Querying hardware features
Some features and datatypes are only supported on some hardware or some backends. They can be queried with:
client.properties().feature_enabled(feature)
Also see Feature.
Overview
Features
Also requires device support
| Feature | CUDA | ROCm | WGPU (WGSL) | WGPU (SPIR-V) |
|---|---|---|---|---|
| Plane | ✔️ | ✔️ | ✔️ | ✔️ |
| CMMA | ✔️ | ✔️ | ❌ | ✔️ |
Datatypes
flex32 represented as f32 everywhere except SPIR-V, with no reduced precision. f64 not
supported for all operations
| Type | CUDA | ROCm | WGPU (WGSL) | WGPU (SPIR-V) |
|---|---|---|---|---|
| u8 | ✔️ | ✔️ | ❌ | ✔️ |
| u16 | ✔️ | ✔️ | ❌ | ✔️ |
| u32 | ✔️ | ✔️ | ✔️ | ✔️ |
| u64 | ✔️ | ✔️ | ❌ | ✔️ |
| i8 | ✔️ | ✔️ | ❌ | ✔️ |
| i16 | ✔️ | ✔️ | ❌ | ✔️ |
| i32 | ✔️ | ✔️ | ✔️ | ✔️ |
| i64 | ✔️ | ✔️ | ❌ | ✔️ |
| f16 | ✔️ | ✔️ | ❌ | ✔️ |
| bf16 | ✔️ | ✔️ | ❌ | ❌ |
| flex32 | ❔ | ❔ | ❔ | ✔️ |
| tf32 | ✔️ | ❌ | ❌ | ❌ |
| f32 | ✔️ | ✔️ | ✔️ | ✔️ |
| f64 | ❔ | ❔ | ❌ | ❔ |
| bool | ✔️ | ✔️ | ✔️ | ✔️ |
Datatype Details
Flex32
Relaxed precision 32-bit float.

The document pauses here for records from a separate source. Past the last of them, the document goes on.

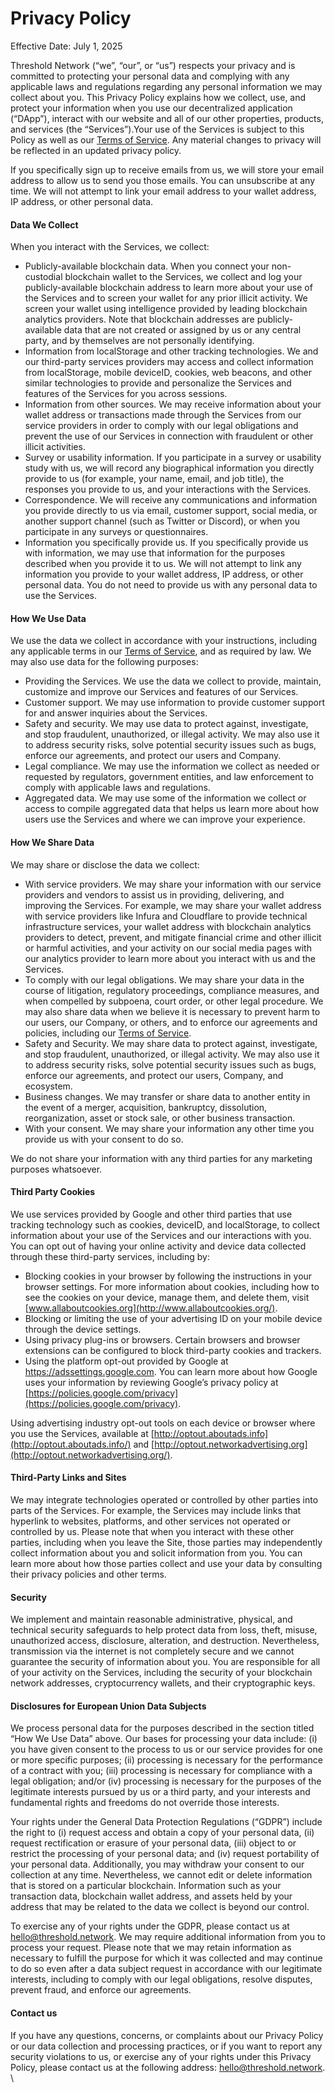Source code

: # Privacy Policy

Effective Date: July 1, 2025

Threshold Network (“we”, “our”, or “us”) respects your privacy and is committed to protecting your personal data and complying with any applicable laws and regulations regarding any personal information we may collect about you. This Privacy Policy explains how we collect, use, and protect your information when you use our decentralized application (“DApp”), interact with our website and all of our other properties, products, and services (the “Services”).Your use of the Services is subject to this Policy as well as our [Terms of Service](terms-of-use.md). Any material changes to privacy will be reflected in an updated privacy policy.

If you specifically sign up to receive emails from us, we will store your email address to allow us to send you those emails. You can unsubscribe at any time. We will not attempt to link your email address to your wallet address, IP address, or other personal data.

#### **Data We Collect**

When you interact with the Services, we collect:

* Publicly-available blockchain data. When you connect your non-custodial blockchain wallet to the Services, we collect and log your publicly-available blockchain address to learn more about your use of the Services and to screen your wallet for any prior illicit activity. We screen your wallet using intelligence provided by leading blockchain analytics providers. Note that blockchain addresses are publicly-available data that are not created or assigned by us or any central party, and by themselves are not personally identifying.
* Information from localStorage and other tracking technologies. We and our third-party services providers may access and collect information from localStorage, mobile deviceID, cookies, web beacons, and other similar technologies to provide and personalize the Services and features of the Services for you across sessions.&#x20;
* Information from other sources. We may receive information about your wallet address or transactions made through the Services from our service providers in order to comply with our legal obligations and prevent the use of our Services in connection with fraudulent or other illicit activities.
* Survey or usability information. If you participate in a survey or usability study with us, we will record any biographical information you directly provide to us (for example, your name, email, and job title), the responses you provide to us, and your interactions with the Services.
* Correspondence. We will receive any communications and information you provide directly to us via email, customer support, social media, or another support channel (such as Twitter or Discord), or when you participate in any surveys or questionnaires.
* Information you specifically provide us. If you specifically provide us with information, we may use that information for the purposes described when you provide it to us. We will not attempt to link any information you provide to your wallet address, IP address, or other personal data. You do not need to provide us with any personal data to use the Services.

#### How We Use Data

We use the data we collect in accordance with your instructions, including any applicable terms in our [Terms of Service](terms-of-use.md), and as required by law. We may also use data for the following purposes:

* Providing the Services. We use the data we collect to provide, maintain, customize and improve our Services and features of our Services.
* Customer support. We may use information to provide customer support for and answer inquiries about the Services.
* Safety and security. We may use data to protect against, investigate, and stop fraudulent, unauthorized, or illegal activity. We may also use it to address security risks, solve potential security issues such as bugs, enforce our agreements, and protect our users and Company.
* Legal compliance. We may use the information we collect as needed or requested by regulators, government entities, and law enforcement to comply with applicable laws and regulations.
* Aggregated data. We may use some of the information we collect or access to compile aggregated data that helps us learn more about how users use the Services and where we can improve your experience.

#### How We Share Data

We may share or disclose the data we collect:

* With service providers. We may share your information with our service providers and vendors to assist us in providing, delivering, and improving the Services. For example, we may share your wallet address with service providers like Infura and Cloudflare to provide technical infrastructure services, your wallet address with blockchain analytics providers to detect, prevent, and mitigate financial crime and other illicit or harmful activities, and your activity on our social media pages with our analytics provider to learn more about you interact with us and the Services.
* To comply with our legal obligations. We may share your data in the course of litigation, regulatory proceedings, compliance measures, and when compelled by subpoena, court order, or other legal procedure. We may also share data when we believe it is necessary to prevent harm to our users, our Company, or others, and to enforce our agreements and policies, including our [Terms of Service](terms-of-use.md).
* Safety and Security. We may share data to protect against, investigate, and stop fraudulent, unauthorized, or illegal activity. We may also use it to address security risks, solve potential security issues such as bugs, enforce our agreements, and protect our users, Company, and ecosystem.
* Business changes. We may transfer or share data to another entity in the event of a merger, acquisition, bankruptcy, dissolution, reorganization, asset or stock sale, or other business transaction.
* With your consent. We may share your information any other time you provide us with your consent to do so.

We do not share your information with any third parties for any marketing purposes whatsoever.

#### Third Party Cookies

We use services provided by Google and other third parties that use tracking technology such as cookies, deviceID, and localStorage, to collect information about your use of the Services and our interactions with you. You can opt out of having your online activity and device data collected through these third-party services, including by:

* Blocking cookies in your browser by following the instructions in your browser settings. For more information about cookies, including how to see the cookies on your device, manage them, and delete them, visit [www.allaboutcookies.org](http://www.allaboutcookies.org/).
* Blocking or limiting the use of your advertising ID on your mobile device through the device settings.
* Using privacy plug-ins or browsers. Certain browsers and browser extensions can be configured to block third-party cookies and trackers.
* Using the platform opt-out provided by Google at https://adssettings.google.com. You can learn more about how Google uses your information by reviewing Google’s privacy policy at [https://policies.google.com/privacy](https://policies.google.com/privacy).

Using advertising industry opt-out tools on each device or browser where you use the Services, available at [http://optout.aboutads.info](http://optout.aboutads.info/) and [http://optout.networkadvertising.org](http://optout.networkadvertising.org/).

#### Third-Party Links and Sites

We may integrate technologies operated or controlled by other parties into parts of the Services. For example, the Services may include links that hyperlink to websites, platforms, and other services not operated or controlled by us. Please note that when you interact with these other parties, including when you leave the Site, those parties may independently collect information about you and solicit information from you. You can learn more about how those parties collect and use your data by consulting their privacy policies and other terms.

#### Security

We implement and maintain reasonable administrative, physical, and technical security safeguards to help protect data from loss, theft, misuse, unauthorized access, disclosure, alteration, and destruction. Nevertheless, transmission via the internet is not completely secure and we cannot guarantee the security of information about you. You are responsible for all of your activity on the Services, including the security of your blockchain network addresses, cryptocurrency wallets, and their cryptographic keys.

#### Disclosures for European Union Data Subjects

We process personal data for the purposes described in the section titled “How We Use Data” above. Our bases for processing your data include: (i) you have given consent to the process to us or our service provides for one or more specific purposes; (ii) processing is necessary for the performance of a contract with you; (iii) processing is necessary for compliance with a legal obligation; and/or (iv) processing is necessary for the purposes of the legitimate interests pursued by us or a third party, and your interests and fundamental rights and freedoms do not override those interests.

Your rights under the General Data Protection Regulations (“GDPR”) include the right to (i) request access and obtain a copy of your personal data, (ii) request rectification or erasure of your personal data, (iii) object to or restrict the processing of your personal data; and (iv) request portability of your personal data. Additionally, you may withdraw your consent to our collection at any time. Nevertheless, we cannot edit or delete information that is stored on a particular blockchain. Information such as your transaction data, blockchain wallet address, and assets held by your address that may be related to the data we collect is beyond our control.

To exercise any of your rights under the GDPR, please contact us at hello@threshold.network. We may require additional information from you to process your request. Please note that we may retain information as necessary to fulfill the purpose for which it was collected and may continue to do so even after a data subject request in accordance with our legitimate interests, including to comply with our legal obligations, resolve disputes, prevent fraud, and enforce our agreements.

#### Contact us

If you have any questions, concerns, or complaints about our Privacy Policy or our data collection and processing practices, or if you want to report any security violations to us, or exercise any of your rights under this Privacy Policy, please contact us at the following address: hello@threshold.network.\
\
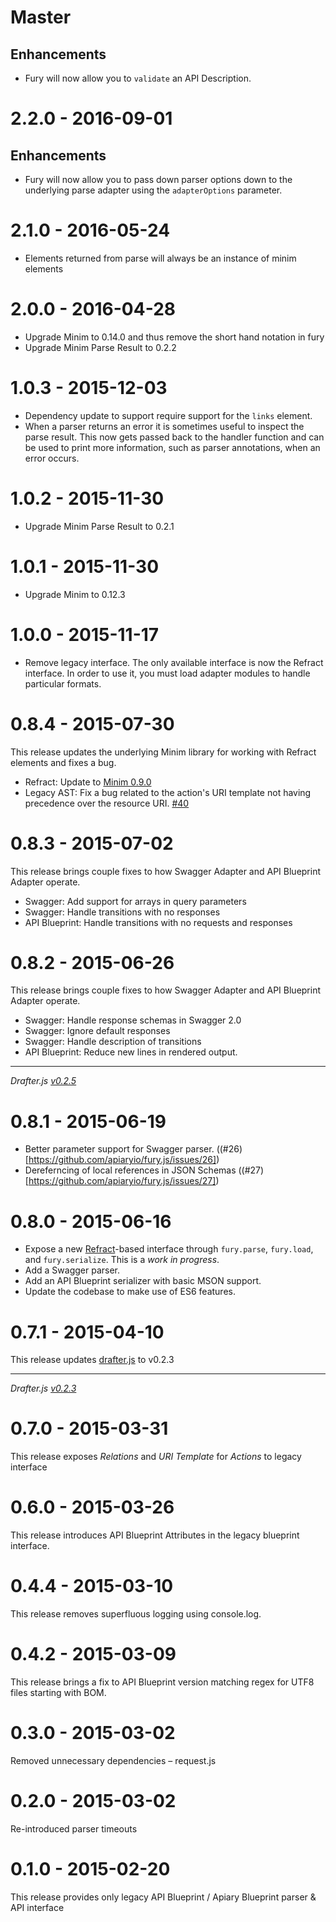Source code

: # Master

## Enhancements

- Fury will now allow you to `validate` an API Description.

# 2.2.0 - 2016-09-01

## Enhancements

- Fury will now allow you to pass down parser options down to the underlying
  parse adapter using the `adapterOptions` parameter.

# 2.1.0 - 2016-05-24

- Elements returned from parse will always be an instance of minim elements

# 2.0.0 - 2016-04-28

- Upgrade Minim to 0.14.0 and thus remove the short hand notation in fury
- Upgrade Minim Parse Result to 0.2.2

# 1.0.3 - 2015-12-03

- Dependency update to support require support for the `links` element.
- When a parser returns an error it is sometimes useful to inspect the parse result. This now gets passed back to the handler function and can be used to print more information, such as parser annotations, when an error occurs.

# 1.0.2 - 2015-11-30

- Upgrade Minim Parse Result to 0.2.1

# 1.0.1 - 2015-11-30

- Upgrade Minim to 0.12.3

# 1.0.0 - 2015-11-17

- Remove legacy interface. The only available interface is now the Refract interface. In order to use it, you must load adapter modules to handle particular formats.

# 0.8.4 - 2015-07-30

This release updates the underlying Minim library for working with Refract elements and fixes a bug.

- Refract: Update to [Minim 0.9.0](https://github.com/refractproject/minim/blob/master/CHANGELOG.md#090---2015-07-28)
- Legacy AST: Fix a bug related to the action's URI template not having precedence over the resource URI. [#40](https://github.com/apiaryio/fury.js/pull/40)

# 0.8.3 - 2015-07-02

This release brings couple fixes to how Swagger Adapter and API Blueprint Adapter operate.

- Swagger: Add support for arrays in query parameters
- Swagger: Handle transitions with no responses
- API Blueprint: Handle transitions with no requests and responses

# 0.8.2 - 2015-06-26

This release brings couple fixes to how Swagger Adapter and API Blueprint Adapter operate.

- Swagger: Handle response schemas in Swagger 2.0
- Swagger: Ignore default responses
- Swagger: Handle description of transitions
- API Blueprint: Reduce new lines in rendered output.

---

*Drafter.js [v0.2.5](https://github.com/apiaryio/drafter.js/releases/tag/v0.2.5)*

# 0.8.1 - 2015-06-19

- Better parameter support for Swagger parser. ((#26)[https://github.com/apiaryio/fury.js/issues/26])
- Dereferncing of local references in JSON Schemas ((#27)[https://github.com/apiaryio/fury.js/issues/27])

# 0.8.0 - 2015-06-16

- Expose a new [Refract][]-based interface through `fury.parse`, `fury.load`,
  and `fury.serialize`. This is a *work in progress*.
- Add a Swagger parser.
- Add an API Blueprint serializer with basic MSON support.
- Update the codebase to make use of ES6 features.

[Refract]: https://github.com/refractproject/refract-spec

# 0.7.1 - 2015-04-10

This release updates [drafter.js](https://github.com/apiaryio/drafter.js) to v0.2.3

---

*Drafter.js [v0.2.3](https://github.com/apiaryio/drafter.js/releases/tag/v0.2.3)*

# 0.7.0 - 2015-03-31

This release exposes *Relations* and *URI Template* for *Actions* to legacy interface

# 0.6.0 - 2015-03-26

This release introduces API Blueprint Attributes in the legacy blueprint interface.

# 0.4.4 - 2015-03-10

This release removes superfluous logging using console.log.

# 0.4.2 - 2015-03-09

This release brings a fix to API Blueprint version matching regex for UTF8 files starting with BOM.

# 0.3.0 - 2015-03-02

Removed unnecessary dependencies – request.js

# 0.2.0 - 2015-03-02

Re-introduced parser timeouts

# 0.1.0 - 2015-02-20

This release provides only legacy API Blueprint / Apiary Blueprint parser & API interface
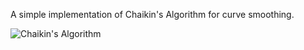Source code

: 
A simple implementation of Chaikin's Algorithm for curve smoothing.

![Chaikin's Algorithm](./results/chaikins_inverted.gif)
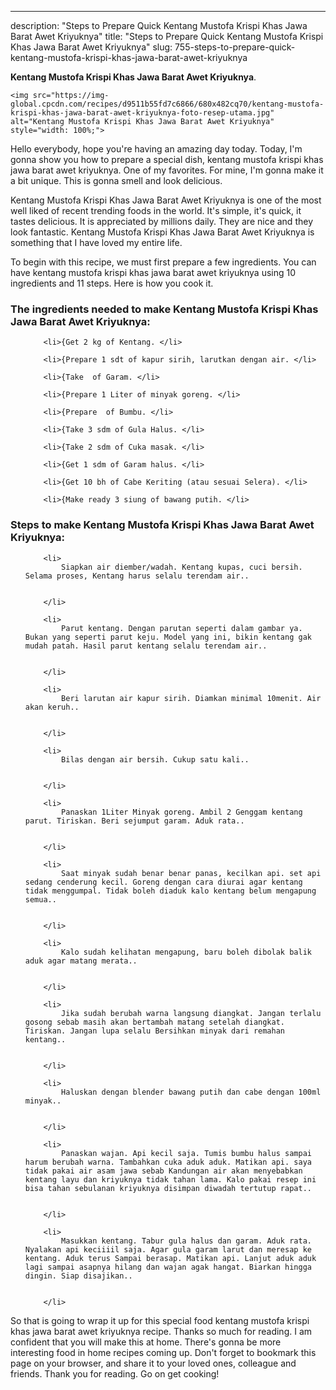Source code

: ---
description: "Steps to Prepare Quick Kentang Mustofa Krispi Khas Jawa Barat Awet Kriyuknya"
title: "Steps to Prepare Quick Kentang Mustofa Krispi Khas Jawa Barat Awet Kriyuknya"
slug: 755-steps-to-prepare-quick-kentang-mustofa-krispi-khas-jawa-barat-awet-kriyuknya

<p>
	<strong>Kentang Mustofa Krispi Khas Jawa Barat Awet Kriyuknya</strong>. 
	
</p>
<p>
	
	<img src="https://img-global.cpcdn.com/recipes/d9511b55fd7c6866/680x482cq70/kentang-mustofa-krispi-khas-jawa-barat-awet-kriyuknya-foto-resep-utama.jpg" alt="Kentang Mustofa Krispi Khas Jawa Barat Awet Kriyuknya" style="width: 100%;">
	
	
</p>
<p>
	Hello everybody, hope you're having an amazing day today. Today, I'm gonna show you how to prepare a special dish, kentang mustofa krispi khas jawa barat awet kriyuknya. One of my favorites. For mine, I'm gonna make it a bit unique. This is gonna smell and look delicious.
</p>
	
<p>
	Kentang Mustofa Krispi Khas Jawa Barat Awet Kriyuknya is one of the most well liked of recent trending foods in the world. It's simple, it's quick, it tastes delicious. It is appreciated by millions daily. They are nice and they look fantastic. Kentang Mustofa Krispi Khas Jawa Barat Awet Kriyuknya is something that I have loved my entire life.
</p>
<p>
	
</p>

<p>
To begin with this recipe, we must first prepare a few ingredients. You can have kentang mustofa krispi khas jawa barat awet kriyuknya using 10 ingredients and 11 steps. Here is how you cook it.
</p>

<h3>The ingredients needed to make Kentang Mustofa Krispi Khas Jawa Barat Awet Kriyuknya:</h3>

<ol>
	
		<li>{Get 2 kg of Kentang. </li>
	
		<li>{Prepare 1 sdt of kapur sirih, larutkan dengan air. </li>
	
		<li>{Take  of Garam. </li>
	
		<li>{Prepare 1 Liter of minyak goreng. </li>
	
		<li>{Prepare  of Bumbu. </li>
	
		<li>{Take 3 sdm of Gula Halus. </li>
	
		<li>{Take 2 sdm of Cuka masak. </li>
	
		<li>{Get 1 sdm of Garam halus. </li>
	
		<li>{Get 10 bh of Cabe Keriting (atau sesuai Selera). </li>
	
		<li>{Make ready 3 siung of bawang putih. </li>
	
</ol>
<p>
	
</p>

<h3>Steps to make Kentang Mustofa Krispi Khas Jawa Barat Awet Kriyuknya:</h3>

<ol>
	
		<li>
			Siapkan air diember/wadah. Kentang kupas, cuci bersih. Selama proses, Kentang harus selalu terendam air..
			
			
		</li>
	
		<li>
			Parut kentang. Dengan parutan seperti dalam gambar ya. Bukan yang seperti parut keju. Model yang ini, bikin kentang gak mudah patah. Hasil parut kentang selalu terendam air..
			
			
		</li>
	
		<li>
			Beri larutan air kapur sirih. Diamkan minimal 10menit. Air akan keruh..
			
			
		</li>
	
		<li>
			Bilas dengan air bersih. Cukup satu kali..
			
			
		</li>
	
		<li>
			Panaskan 1Liter Minyak goreng. Ambil 2 Genggam kentang parut. Tiriskan. Beri sejumput garam. Aduk rata..
			
			
		</li>
	
		<li>
			Saat minyak sudah benar benar panas, kecilkan api. set api sedang cenderung kecil. Goreng dengan cara diurai agar kentang tidak menggumpal. Tidak boleh diaduk kalo kentang belum mengapung semua..
			
			
		</li>
	
		<li>
			Kalo sudah kelihatan mengapung, baru boleh dibolak balik aduk agar matang merata..
			
			
		</li>
	
		<li>
			Jika sudah berubah warna langsung diangkat. Jangan terlalu gosong sebab masih akan bertambah matang setelah diangkat. Tiriskan. Jangan lupa selalu Bersihkan minyak dari remahan kentang..
			
			
		</li>
	
		<li>
			Haluskan dengan blender bawang putih dan cabe dengan 100ml minyak..
			
			
		</li>
	
		<li>
			Panaskan wajan. Api kecil saja. Tumis bumbu halus sampai harum berubah warna. Tambahkan cuka aduk aduk. Matikan api. saya tidak pakai air asam jawa sebab Kandungan air akan menyebabkan kentang layu dan kriyuknya tidak tahan lama. Kalo pakai resep ini bisa tahan sebulanan kriyuknya disimpan diwadah tertutup rapat..
			
			
		</li>
	
		<li>
			Masukkan kentang. Tabur gula halus dan garam. Aduk rata. Nyalakan api keciiiil saja. Agar gula garam larut dan meresap ke kentang. Aduk terus Sampai berasap. Matikan api. Lanjut aduk aduk lagi sampai asapnya hilang dan wajan agak hangat. Biarkan hingga dingin. Siap disajikan..
			
			
		</li>
	
</ol>

<p>
	
</p>

<p>
	So that is going to wrap it up for this special food kentang mustofa krispi khas jawa barat awet kriyuknya recipe. Thanks so much for reading. I am confident that you will make this at home. There's gonna be more interesting food in home recipes coming up. Don't forget to bookmark this page on your browser, and share it to your loved ones, colleague and friends. Thank you for reading. Go on get cooking!
</p>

Minimum range and precision is equivalent to f16, but may be
higher. Defaults to f32 when relaxed precision isn't supported.
Tensor-Float32
19-bit CUDA-only type that should only be used as a CMMA matrix type. May be able to reinterpret
from f32, but officially undefined. Use Cast::cast_from to safely convert.
Feature Details
Plane
Plane level operations, i.e.
plane_sum,
plane_elect.
Cooperative Matrix Multiply-Add (CMMA)
Plane-level cooperative matrix multiply-add operations. Maps to wmma in CUDA and
CooperativeMatrixMultiply in SPIR-V. Features are registered for each size and datatype that is
supported by the hardware. For supported functions, see
cmma.